His resignation marks the end of an era and offers a graphic illustration of how Russian foreign policy has changed in the four years since the collapse of the Soviet Union.
No successor has yet been named. While several political figures are known to be keen on the job, the post may fall to a career diplomat who would act as a caretaker, at least until the presidential elections scheduled for June.
The Kremlin was quick to reassure foreign governments after Mr. Kozyrev's resignation on Friday, which allowed him to take a seat in the Duma (the lower house of parliament) he won in elections Dec. 17. The long-expected move should not be seen "as any kind of threat or as an indication of change in Russia's foreign policy," says Sergei Medvedev, a spokesman for Russian President Boris Yeltsin.
Yet expressions of regret flooded into Moscow from Europe and the United States at the news of Kozyrev's departure. Boyish, soft-spoken, and likable, he personified what the West had hoped would be the new Russia.
But from the moment Kozyrev took office, he represented governments that were robbed of real international weight by the colossal changes they were going through: first Russia as a republic within the disintegrating Soviet Union, and then Russia as an infant state that hardly had an identity, let alone a foreign policy.
The result was that on many issues, in its eagerness to build new ties to the West, Moscow followed Washington like a lap dog - most notably in the Middle East, where its role in the US-sponsored peace process was merely ornamental.
Kozyrev may have had no alternative, but his willingness to go along with the West earned him the title in the Russian press of "Mr. Yes," a play on "Mr. Nyet," used by the Western media to describe Soviet Foreign Minister Andrei Gromyko during the cold war. "The problem was that Kozyrev said yes to the West even before he was asked, which grossly exaggerated the humiliation," says Sergei Karaganov, director of the Europe Institute, an influential think tank here. "He has never been forgiven for that, even by those who support the basic lines" of his policy.

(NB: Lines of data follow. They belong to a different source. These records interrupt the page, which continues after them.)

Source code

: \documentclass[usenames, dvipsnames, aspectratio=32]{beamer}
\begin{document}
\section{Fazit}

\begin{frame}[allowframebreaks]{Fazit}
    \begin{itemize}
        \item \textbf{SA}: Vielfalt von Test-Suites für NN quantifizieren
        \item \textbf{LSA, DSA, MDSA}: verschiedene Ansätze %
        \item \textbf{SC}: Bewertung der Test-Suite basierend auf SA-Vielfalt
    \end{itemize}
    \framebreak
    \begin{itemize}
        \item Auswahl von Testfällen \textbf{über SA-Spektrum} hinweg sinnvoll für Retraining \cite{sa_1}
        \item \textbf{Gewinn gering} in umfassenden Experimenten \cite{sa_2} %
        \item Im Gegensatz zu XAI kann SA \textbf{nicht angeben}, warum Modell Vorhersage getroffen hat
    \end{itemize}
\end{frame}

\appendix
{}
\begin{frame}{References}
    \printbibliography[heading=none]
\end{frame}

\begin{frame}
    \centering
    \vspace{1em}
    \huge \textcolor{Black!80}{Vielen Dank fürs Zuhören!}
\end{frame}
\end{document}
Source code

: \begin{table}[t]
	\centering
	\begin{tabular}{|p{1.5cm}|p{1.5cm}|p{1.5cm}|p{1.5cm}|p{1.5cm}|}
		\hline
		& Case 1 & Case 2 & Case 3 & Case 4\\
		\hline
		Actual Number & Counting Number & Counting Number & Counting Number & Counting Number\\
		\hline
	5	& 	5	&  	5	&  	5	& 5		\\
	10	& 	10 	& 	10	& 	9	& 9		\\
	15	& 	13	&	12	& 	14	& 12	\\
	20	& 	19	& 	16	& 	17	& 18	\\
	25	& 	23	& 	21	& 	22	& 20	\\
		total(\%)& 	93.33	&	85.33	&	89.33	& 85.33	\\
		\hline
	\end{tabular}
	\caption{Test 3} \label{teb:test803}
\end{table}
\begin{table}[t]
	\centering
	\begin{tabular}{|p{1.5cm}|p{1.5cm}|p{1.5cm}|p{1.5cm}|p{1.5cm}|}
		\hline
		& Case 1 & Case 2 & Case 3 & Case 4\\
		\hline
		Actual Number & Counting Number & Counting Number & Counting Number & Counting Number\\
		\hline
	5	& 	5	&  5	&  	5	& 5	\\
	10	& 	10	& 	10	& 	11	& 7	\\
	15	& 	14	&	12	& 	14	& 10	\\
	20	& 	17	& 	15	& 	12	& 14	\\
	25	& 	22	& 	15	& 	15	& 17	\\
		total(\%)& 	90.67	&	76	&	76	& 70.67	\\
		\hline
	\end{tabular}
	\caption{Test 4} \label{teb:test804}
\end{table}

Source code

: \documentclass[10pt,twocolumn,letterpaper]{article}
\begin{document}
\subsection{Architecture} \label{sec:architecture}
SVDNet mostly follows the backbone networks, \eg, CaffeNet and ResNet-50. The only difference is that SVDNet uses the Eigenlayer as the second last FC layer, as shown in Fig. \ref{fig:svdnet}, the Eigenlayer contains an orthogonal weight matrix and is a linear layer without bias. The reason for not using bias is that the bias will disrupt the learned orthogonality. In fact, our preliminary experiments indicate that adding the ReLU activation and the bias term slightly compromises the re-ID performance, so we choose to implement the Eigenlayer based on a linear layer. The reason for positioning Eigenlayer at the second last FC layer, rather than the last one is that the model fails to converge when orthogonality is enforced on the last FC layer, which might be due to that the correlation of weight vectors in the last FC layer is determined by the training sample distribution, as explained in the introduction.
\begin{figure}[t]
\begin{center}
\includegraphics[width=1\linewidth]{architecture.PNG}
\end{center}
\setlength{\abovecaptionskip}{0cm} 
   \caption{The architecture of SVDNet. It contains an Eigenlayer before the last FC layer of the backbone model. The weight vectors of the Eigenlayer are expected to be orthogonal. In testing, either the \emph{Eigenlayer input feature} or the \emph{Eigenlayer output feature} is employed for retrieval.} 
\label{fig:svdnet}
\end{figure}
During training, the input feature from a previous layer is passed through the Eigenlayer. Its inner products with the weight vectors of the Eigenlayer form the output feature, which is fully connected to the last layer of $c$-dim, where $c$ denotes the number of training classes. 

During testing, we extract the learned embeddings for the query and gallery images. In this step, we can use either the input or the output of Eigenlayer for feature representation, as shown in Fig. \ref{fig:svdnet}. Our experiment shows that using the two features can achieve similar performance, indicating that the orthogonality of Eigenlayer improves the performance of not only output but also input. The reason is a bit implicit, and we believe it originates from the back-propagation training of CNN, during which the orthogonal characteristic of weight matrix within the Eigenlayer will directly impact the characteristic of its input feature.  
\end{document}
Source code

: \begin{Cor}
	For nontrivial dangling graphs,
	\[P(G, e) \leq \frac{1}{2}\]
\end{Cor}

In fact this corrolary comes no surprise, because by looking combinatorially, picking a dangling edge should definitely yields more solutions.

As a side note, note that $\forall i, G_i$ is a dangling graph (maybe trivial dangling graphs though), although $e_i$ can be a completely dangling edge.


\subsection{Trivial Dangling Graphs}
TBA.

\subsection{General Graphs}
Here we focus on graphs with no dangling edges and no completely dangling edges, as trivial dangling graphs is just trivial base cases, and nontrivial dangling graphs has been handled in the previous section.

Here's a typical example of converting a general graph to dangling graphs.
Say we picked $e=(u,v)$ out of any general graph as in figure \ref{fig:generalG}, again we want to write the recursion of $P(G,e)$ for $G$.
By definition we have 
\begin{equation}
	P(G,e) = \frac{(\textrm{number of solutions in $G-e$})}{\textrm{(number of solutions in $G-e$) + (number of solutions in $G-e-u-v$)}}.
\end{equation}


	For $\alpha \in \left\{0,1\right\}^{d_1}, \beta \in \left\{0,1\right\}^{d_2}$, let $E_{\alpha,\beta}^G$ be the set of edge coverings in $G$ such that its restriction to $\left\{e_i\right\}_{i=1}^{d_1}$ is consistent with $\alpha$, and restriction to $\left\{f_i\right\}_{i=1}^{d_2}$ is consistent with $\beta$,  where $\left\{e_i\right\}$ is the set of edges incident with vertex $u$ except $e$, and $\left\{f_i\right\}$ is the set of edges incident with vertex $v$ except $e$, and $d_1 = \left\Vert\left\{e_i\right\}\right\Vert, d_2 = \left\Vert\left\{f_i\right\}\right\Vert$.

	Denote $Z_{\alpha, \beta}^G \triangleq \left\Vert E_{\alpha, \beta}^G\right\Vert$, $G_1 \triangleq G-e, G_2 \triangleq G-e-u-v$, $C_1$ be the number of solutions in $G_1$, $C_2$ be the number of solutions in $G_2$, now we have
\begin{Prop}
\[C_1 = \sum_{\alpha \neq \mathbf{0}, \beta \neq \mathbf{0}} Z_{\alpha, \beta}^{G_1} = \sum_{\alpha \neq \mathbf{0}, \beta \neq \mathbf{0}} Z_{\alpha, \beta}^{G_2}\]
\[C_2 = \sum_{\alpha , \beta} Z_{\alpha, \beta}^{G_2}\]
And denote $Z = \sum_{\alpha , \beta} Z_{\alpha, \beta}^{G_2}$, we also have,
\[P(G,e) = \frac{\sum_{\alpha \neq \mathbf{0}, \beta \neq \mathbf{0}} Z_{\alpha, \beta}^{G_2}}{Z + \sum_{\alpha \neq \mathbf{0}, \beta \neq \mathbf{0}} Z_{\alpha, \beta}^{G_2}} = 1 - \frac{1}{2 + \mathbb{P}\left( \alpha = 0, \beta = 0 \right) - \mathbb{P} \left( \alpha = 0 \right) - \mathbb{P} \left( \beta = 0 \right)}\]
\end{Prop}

Over the past two years, Russia has developed its post-Soviet identity and a Russian, rather than Soviet, foreign policy.
Not surprisingly, these interests have not always coincided with those of the West. But in the throes of economic and political changes whose end results are still unclear, Russia remains too weak to fully pursue an independent course, as events in the Balkans have revealed.
Although Moscow has not acted as Washington's lap dog in international diplomacy on the former Yugoslavia, it has been unable to offer coherent alternative policies. The best it can manage at the moment, Dr. Karaganov says, "is to show that things cannot be done without us."
At the same time, the mood in Russia has changed, and Kozyrev has changed with it.
In December 1992, he shocked the world by delivering a cold-war-style speech in which he threatened, among other things, to use "all available means, including military and economic ones," to defend Russian interests in the republics of the former Soviet Union. He quickly explained that he had not meant a word of his speech, which he had intended as shock diplomacy to highlight what might happen if reformers lost power in Moscow. "Neither President Yeltsin ... nor I will ever agree to what I read out," he said at the time.
But by April last year Kozyrev was warning that "there may be cases when the use of direct military force will be needed to defend our compatriots abroad" in the former Soviet republics. And this time it was no joke.